#### TASK INSTRUCTIONS:
Send back every line of the data exactly.

(Data entries)
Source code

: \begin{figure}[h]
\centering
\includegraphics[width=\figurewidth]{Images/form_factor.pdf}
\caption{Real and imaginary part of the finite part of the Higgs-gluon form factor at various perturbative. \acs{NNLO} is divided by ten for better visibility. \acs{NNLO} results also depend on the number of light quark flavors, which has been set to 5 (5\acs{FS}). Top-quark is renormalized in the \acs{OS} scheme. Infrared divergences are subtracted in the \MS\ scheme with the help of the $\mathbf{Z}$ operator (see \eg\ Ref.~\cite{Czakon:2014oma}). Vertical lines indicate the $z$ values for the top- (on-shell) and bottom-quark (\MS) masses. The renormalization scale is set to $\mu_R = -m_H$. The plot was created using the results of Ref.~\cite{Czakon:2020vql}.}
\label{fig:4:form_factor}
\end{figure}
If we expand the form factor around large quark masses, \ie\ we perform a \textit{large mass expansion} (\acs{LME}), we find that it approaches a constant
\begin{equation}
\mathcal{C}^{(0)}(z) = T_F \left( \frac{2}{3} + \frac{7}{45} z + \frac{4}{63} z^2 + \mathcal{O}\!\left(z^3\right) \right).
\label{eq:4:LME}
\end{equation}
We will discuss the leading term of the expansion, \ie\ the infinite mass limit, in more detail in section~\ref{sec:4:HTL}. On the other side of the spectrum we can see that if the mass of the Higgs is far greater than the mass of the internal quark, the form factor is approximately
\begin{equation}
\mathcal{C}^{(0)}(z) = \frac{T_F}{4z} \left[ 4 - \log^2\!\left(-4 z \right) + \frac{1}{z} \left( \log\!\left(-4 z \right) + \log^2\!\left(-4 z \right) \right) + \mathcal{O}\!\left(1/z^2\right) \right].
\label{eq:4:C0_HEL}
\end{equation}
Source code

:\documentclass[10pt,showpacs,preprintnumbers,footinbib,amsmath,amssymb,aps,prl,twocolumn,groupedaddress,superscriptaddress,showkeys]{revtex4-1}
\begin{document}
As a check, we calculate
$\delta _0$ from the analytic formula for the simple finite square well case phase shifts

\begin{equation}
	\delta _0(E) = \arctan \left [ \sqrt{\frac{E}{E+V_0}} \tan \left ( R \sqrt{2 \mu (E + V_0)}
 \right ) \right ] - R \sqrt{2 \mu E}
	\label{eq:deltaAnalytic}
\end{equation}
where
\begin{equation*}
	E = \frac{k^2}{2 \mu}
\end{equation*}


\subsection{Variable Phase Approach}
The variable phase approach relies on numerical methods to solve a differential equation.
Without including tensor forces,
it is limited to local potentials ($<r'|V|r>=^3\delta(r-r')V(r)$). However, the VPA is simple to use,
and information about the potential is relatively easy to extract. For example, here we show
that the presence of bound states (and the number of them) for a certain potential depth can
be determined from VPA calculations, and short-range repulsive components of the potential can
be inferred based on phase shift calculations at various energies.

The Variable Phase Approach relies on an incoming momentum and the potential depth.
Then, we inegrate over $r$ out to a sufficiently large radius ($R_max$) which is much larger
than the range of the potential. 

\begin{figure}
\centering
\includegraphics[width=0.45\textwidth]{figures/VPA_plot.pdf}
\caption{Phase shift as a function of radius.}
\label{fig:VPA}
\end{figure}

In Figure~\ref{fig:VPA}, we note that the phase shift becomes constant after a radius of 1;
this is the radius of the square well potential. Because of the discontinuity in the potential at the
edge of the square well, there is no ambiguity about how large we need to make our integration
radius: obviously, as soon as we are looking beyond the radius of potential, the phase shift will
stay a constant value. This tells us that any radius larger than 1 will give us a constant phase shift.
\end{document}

#### SOLUTION TO THIS PROBLEM:
Source code

: \begin{figure}[h]
\centering
\includegraphics[width=\figurewidth]{Images/form_factor.pdf}
\caption{Real and imaginary part of the finite part of the Higgs-gluon form factor at various perturbative. \acs{NNLO} is divided by ten for better visibility. \acs{NNLO} results also depend on the number of light quark flavors, which has been set to 5 (5\acs{FS}). Top-quark is renormalized in the \acs{OS} scheme. Infrared divergences are subtracted in the \MS\ scheme with the help of the $\mathbf{Z}$ operator (see \eg\ Ref.~\cite{Czakon:2014oma}). Vertical lines indicate the $z$ values for the top- (on-shell) and bottom-quark (\MS) masses. The renormalization scale is set to $\mu_R = -m_H$. The plot was created using the results of Ref.~\cite{Czakon:2020vql}.}
\label{fig:4:form_factor}
\end{figure}
If we expand the form factor around large quark masses, \ie\ we perform a \textit{large mass expansion} (\acs{LME}), we find that it approaches a constant
\begin{equation}
\mathcal{C}^{(0)}(z) = T_F \left( \frac{2}{3} + \frac{7}{45} z + \frac{4}{63} z^2 + \mathcal{O}\!\left(z^3\right) \right).
\label{eq:4:LME}
\end{equation}
We will discuss the leading term of the expansion, \ie\ the infinite mass limit, in more detail in section~\ref{sec:4:HTL}. On the other side of the spectrum we can see that if the mass of the Higgs is far greater than the mass of the internal quark, the form factor is approximately
\begin{equation}
\mathcal{C}^{(0)}(z) = \frac{T_F}{4z} \left[ 4 - \log^2\!\left(-4 z \right) + \frac{1}{z} \left( \log\!\left(-4 z \right) + \log^2\!\left(-4 z \right) \right) + \mathcal{O}\!\left(1/z^2\right) \right].
\label{eq:4:C0_HEL}
\end{equation}
Source code

:\documentclass[10pt,showpacs,preprintnumbers,footinbib,amsmath,amssymb,aps,prl,twocolumn,groupedaddress,superscriptaddress,showkeys]{revtex4-1}
\begin{document}
As a check, we calculate
$\delta _0$ from the analytic formula for the simple finite square well case phase shifts

\begin{equation}
	\delta _0(E) = \arctan \left [ \sqrt{\frac{E}{E+V_0}} \tan \left ( R \sqrt{2 \mu (E + V_0)}
 \right ) \right ] - R \sqrt{2 \mu E}
	\label{eq:deltaAnalytic}
\end{equation}
where
\begin{equation*}
	E = \frac{k^2}{2 \mu}
\end{equation*}


\subsection{Variable Phase Approach}
The variable phase approach relies on numerical methods to solve a differential equation.
Without including tensor forces,
it is limited to local potentials ($<r'|V|r>=^3\delta(r-r')V(r)$). However, the VPA is simple to use,
and information about the potential is relatively easy to extract. For example, here we show
that the presence of bound states (and the number of them) for a certain potential depth can
be determined from VPA calculations, and short-range repulsive components of the potential can
be inferred based on phase shift calculations at various energies.

The Variable Phase Approach relies on an incoming momentum and the potential depth.
Then, we inegrate over $r$ out to a sufficiently large radius ($R_max$) which is much larger
than the range of the potential. 

\begin{figure}
\centering
\includegraphics[width=0.45\textwidth]{figures/VPA_plot.pdf}
\caption{Phase shift as a function of radius.}
\label{fig:VPA}
\end{figure}

In Figure~\ref{fig:VPA}, we note that the phase shift becomes constant after a radius of 1;
this is the radius of the square well potential. Because of the discontinuity in the potential at the
edge of the square well, there is no ambiguity about how large we need to make our integration
radius: obviously, as soon as we are looking beyond the radius of potential, the phase shift will
stay a constant value. This tells us that any radius larger than 1 will give us a constant phase shift.
\end{document}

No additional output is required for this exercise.